Guided by these inviolate principles, Sowell Management thrived where other firms went astray, be it through sheer greed or desperation in difficult times.
“When Bill started the firm, the tech bubble burst was upon us,” Seaton said. “And then the ‘08 credit crisis happened. We’ve weathered all of that because of the solid nature of the firm. That’s really what we want moving forward is to be able to weather and navigate, because there will certainly be other challenges that we face as a country. Even COVID, when the market crashed by over 30 percent, to be able to navigate that without missing a beat and have that solid decision-making and leadership, especially in the registered investment advisory world, I think speaks volumes.”

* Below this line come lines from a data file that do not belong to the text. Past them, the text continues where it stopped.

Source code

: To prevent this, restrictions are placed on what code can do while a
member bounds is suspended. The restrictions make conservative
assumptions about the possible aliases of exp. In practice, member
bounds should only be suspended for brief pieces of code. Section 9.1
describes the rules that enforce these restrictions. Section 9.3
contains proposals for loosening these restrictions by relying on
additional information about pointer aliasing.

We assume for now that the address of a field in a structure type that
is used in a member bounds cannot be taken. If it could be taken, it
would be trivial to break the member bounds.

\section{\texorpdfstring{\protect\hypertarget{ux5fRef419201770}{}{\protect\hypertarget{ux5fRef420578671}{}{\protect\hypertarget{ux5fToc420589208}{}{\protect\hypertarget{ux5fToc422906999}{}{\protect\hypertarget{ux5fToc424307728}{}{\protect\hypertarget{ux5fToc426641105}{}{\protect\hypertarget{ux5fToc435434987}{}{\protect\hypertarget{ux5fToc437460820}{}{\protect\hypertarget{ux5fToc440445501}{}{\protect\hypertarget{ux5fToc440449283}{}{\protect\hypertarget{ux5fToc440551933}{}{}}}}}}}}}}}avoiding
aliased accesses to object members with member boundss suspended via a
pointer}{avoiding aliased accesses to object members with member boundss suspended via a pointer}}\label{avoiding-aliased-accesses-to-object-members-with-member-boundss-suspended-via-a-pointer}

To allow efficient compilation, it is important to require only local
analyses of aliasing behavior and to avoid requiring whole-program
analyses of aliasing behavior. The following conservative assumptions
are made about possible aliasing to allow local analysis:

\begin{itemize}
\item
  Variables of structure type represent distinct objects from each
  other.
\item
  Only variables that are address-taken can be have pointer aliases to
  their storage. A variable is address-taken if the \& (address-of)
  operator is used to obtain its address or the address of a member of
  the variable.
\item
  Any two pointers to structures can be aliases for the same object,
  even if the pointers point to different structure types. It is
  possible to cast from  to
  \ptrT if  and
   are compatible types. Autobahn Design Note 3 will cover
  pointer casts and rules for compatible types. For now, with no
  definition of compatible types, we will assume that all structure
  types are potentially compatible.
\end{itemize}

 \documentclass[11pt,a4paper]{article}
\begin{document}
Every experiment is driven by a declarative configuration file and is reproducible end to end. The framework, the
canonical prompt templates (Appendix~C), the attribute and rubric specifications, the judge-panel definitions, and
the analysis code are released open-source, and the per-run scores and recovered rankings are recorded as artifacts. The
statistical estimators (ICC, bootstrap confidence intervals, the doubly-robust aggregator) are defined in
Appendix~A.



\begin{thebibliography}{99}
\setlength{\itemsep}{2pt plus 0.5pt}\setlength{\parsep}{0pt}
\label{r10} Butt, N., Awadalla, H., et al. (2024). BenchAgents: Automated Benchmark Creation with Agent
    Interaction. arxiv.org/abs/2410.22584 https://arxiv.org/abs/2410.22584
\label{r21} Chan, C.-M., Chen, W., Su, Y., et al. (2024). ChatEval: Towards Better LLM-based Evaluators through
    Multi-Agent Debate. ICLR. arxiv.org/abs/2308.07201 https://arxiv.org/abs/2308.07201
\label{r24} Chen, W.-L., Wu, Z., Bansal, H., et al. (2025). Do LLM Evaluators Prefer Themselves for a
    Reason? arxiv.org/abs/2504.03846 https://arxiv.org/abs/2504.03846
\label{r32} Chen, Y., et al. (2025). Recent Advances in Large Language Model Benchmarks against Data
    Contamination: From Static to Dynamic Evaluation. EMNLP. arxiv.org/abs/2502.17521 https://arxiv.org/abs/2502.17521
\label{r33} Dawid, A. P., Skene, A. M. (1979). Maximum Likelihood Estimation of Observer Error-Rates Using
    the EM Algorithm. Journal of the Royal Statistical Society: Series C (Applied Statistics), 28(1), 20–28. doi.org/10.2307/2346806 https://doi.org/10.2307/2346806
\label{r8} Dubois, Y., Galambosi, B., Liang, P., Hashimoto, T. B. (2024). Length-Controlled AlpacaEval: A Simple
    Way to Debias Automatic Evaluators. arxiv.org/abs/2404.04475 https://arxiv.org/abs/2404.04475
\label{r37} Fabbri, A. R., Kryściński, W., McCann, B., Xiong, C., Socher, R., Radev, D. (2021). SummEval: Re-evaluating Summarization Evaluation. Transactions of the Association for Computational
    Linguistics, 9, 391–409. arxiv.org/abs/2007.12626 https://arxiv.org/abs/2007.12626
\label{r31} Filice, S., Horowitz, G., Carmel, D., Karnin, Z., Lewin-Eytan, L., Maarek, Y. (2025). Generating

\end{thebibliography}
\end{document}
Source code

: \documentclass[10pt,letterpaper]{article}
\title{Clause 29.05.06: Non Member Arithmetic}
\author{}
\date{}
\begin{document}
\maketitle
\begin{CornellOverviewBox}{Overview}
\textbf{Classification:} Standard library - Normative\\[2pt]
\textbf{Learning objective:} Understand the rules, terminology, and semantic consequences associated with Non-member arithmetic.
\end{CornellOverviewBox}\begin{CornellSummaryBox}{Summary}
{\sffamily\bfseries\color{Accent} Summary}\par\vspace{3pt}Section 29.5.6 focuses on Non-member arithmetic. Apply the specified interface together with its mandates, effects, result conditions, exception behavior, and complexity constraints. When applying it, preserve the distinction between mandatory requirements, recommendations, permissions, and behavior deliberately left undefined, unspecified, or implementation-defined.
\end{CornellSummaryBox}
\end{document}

Through the windows of the conference room, one can see some of the 30-plus employees who feed their families via this firm. Hundreds more advisors affiliated with Sowell Management nationwide do the same and by extension, many multiples of individual consumers who put their hard-earned money — and futures — directly and indirectly into the company’s hands. It’s something company leadership never takes for granted.
“When I look at that client base, we’ve got people from ultra-high net worth clients that are very, very wealthy all the way down to people that are making $50 a month deposits into accounts. It varies advisor to advisor,” Sowell said, his gaze fixed on the people at their desks. “We have about $2.5 billion that are assets under our RIA, and the remaining of the assets are through other RIAs that are affiliated with us that utilize all of our services.
“To think in North Little Rock, Arkansas, to be sitting here and be responsible for $3.5 billion and within a couple more years we should be sitting at $10 billion? I think it’s a pretty phenomenal story to be sitting here in this position.”